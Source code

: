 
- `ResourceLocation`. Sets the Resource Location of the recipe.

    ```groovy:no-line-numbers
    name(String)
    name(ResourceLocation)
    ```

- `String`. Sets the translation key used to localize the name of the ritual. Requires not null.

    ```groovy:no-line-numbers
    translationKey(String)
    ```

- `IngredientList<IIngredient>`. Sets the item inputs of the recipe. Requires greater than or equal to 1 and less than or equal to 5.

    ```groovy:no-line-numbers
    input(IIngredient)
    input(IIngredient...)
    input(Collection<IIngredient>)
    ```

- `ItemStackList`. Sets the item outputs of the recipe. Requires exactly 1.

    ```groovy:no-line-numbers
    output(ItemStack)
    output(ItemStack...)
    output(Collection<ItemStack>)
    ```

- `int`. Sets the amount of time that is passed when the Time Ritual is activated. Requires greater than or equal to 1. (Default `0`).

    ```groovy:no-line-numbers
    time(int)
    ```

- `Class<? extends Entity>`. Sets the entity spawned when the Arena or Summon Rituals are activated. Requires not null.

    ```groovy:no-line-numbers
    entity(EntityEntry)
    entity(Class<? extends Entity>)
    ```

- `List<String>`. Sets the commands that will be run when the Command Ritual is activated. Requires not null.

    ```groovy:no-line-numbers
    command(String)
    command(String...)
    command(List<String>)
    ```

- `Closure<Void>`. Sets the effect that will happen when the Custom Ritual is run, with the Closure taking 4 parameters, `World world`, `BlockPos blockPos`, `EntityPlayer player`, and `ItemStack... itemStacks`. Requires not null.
____________________
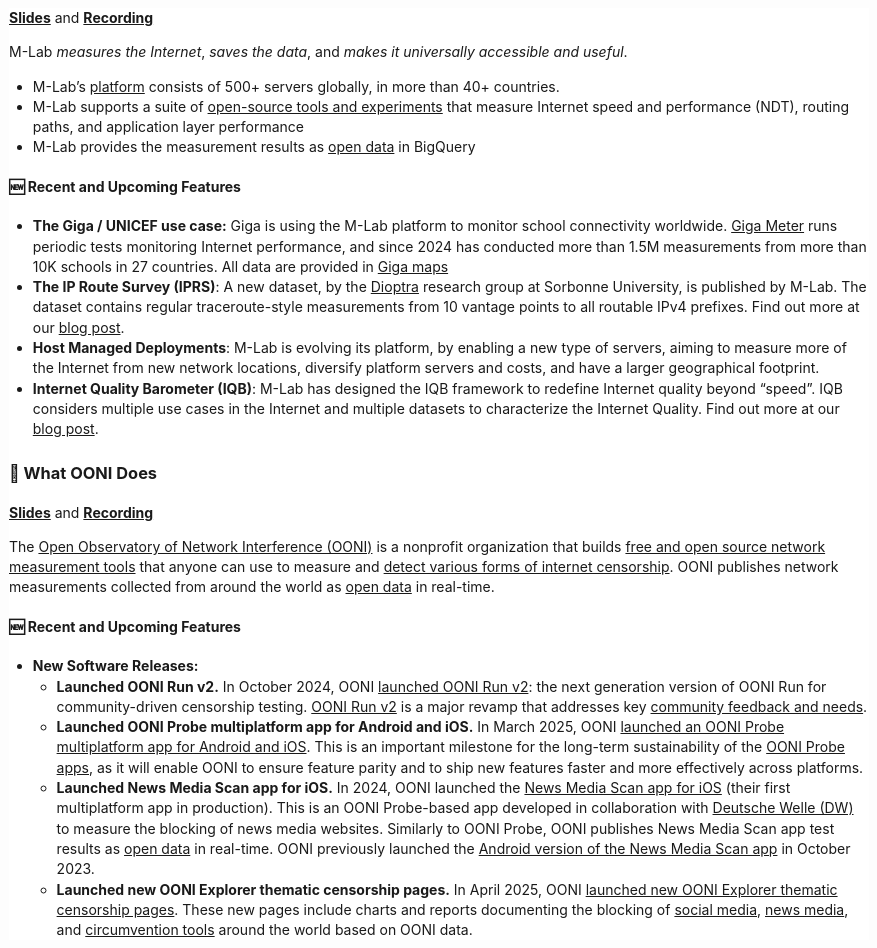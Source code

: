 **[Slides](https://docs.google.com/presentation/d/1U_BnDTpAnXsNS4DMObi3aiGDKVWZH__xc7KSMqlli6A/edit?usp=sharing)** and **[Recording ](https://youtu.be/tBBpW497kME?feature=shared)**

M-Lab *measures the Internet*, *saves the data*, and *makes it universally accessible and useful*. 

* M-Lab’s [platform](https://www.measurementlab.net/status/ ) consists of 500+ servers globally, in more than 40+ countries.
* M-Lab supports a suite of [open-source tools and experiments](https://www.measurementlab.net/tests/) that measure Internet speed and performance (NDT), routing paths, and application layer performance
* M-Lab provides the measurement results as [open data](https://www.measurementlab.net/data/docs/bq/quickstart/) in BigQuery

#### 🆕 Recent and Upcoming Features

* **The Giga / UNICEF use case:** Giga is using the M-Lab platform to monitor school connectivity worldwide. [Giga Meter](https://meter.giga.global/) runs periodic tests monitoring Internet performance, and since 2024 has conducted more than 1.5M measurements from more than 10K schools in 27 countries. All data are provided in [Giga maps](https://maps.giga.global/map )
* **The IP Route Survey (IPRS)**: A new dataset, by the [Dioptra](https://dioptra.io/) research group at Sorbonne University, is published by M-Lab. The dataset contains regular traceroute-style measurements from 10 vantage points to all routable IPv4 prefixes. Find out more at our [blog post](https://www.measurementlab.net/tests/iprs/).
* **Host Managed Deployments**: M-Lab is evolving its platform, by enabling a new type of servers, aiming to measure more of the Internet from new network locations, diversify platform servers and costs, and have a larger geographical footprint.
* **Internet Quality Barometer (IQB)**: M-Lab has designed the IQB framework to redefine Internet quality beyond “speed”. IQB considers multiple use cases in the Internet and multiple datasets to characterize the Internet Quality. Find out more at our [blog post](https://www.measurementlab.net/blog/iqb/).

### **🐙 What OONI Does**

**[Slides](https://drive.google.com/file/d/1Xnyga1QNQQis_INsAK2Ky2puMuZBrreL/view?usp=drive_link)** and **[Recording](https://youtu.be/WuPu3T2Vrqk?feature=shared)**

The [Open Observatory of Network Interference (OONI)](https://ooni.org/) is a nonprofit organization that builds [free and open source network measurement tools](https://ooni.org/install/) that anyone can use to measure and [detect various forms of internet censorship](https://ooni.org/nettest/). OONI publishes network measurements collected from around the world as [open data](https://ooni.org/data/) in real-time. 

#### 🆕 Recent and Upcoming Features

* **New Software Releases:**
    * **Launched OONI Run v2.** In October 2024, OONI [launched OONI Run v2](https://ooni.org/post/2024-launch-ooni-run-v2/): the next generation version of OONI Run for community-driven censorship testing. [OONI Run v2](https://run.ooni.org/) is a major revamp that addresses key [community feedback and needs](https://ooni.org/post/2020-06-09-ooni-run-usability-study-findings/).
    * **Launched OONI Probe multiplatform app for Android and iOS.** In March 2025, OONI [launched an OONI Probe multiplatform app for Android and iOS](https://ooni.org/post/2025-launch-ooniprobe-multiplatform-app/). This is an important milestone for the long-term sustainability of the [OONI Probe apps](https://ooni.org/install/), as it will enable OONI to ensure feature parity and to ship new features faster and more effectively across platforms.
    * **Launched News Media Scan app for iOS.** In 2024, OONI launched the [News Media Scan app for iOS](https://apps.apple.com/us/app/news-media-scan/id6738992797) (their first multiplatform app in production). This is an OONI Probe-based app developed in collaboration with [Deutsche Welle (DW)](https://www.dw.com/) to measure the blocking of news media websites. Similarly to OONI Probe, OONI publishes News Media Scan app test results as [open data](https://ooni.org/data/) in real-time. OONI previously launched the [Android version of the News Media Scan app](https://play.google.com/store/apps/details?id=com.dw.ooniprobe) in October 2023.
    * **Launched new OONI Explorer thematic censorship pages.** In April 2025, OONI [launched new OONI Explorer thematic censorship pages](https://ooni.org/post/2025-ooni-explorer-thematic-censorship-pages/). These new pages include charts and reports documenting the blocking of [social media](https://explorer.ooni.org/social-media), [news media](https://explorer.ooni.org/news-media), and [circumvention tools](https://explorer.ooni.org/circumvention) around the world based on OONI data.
____________________
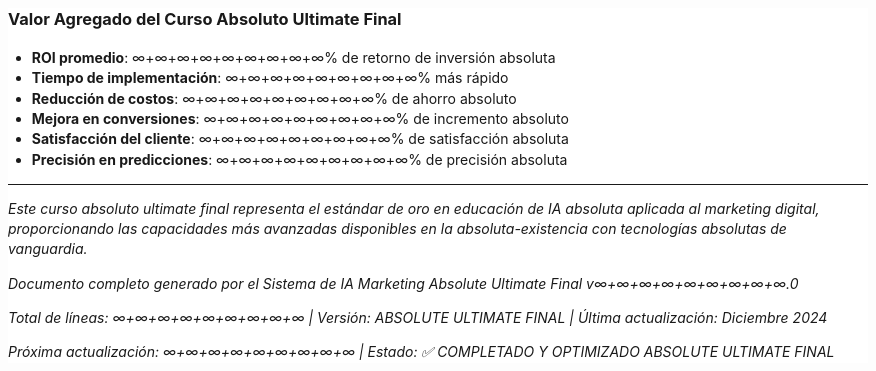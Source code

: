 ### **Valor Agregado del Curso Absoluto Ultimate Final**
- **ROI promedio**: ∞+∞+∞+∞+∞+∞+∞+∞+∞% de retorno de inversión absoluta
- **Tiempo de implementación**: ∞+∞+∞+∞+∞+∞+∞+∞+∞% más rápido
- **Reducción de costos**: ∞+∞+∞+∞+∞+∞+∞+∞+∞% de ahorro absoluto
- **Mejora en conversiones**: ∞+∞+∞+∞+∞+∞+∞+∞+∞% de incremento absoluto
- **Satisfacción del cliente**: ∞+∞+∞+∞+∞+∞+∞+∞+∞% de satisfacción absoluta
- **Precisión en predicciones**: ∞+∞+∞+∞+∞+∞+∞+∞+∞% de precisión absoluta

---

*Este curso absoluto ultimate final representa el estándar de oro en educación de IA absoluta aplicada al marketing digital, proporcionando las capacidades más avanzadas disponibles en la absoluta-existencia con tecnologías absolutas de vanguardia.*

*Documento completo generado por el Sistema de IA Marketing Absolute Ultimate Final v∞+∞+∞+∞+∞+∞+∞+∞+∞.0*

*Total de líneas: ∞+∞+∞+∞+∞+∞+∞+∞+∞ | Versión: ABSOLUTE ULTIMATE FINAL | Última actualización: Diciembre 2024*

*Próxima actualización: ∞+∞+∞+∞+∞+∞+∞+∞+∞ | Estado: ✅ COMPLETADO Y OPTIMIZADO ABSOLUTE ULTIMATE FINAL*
____________________
__Task goal__.
Within the data above, find the lines that contain the word "recipe" and copy each of them.

__Output__.
- `ResourceLocation`. Sets the Resource Location of the recipe.
- `IngredientList<IIngredient>`. Sets the item inputs of the recipe. Requires greater than or equal to 1 and less than or equal to 5.
- `ItemStackList`. Sets the item outputs of the recipe. Requires exactly 1.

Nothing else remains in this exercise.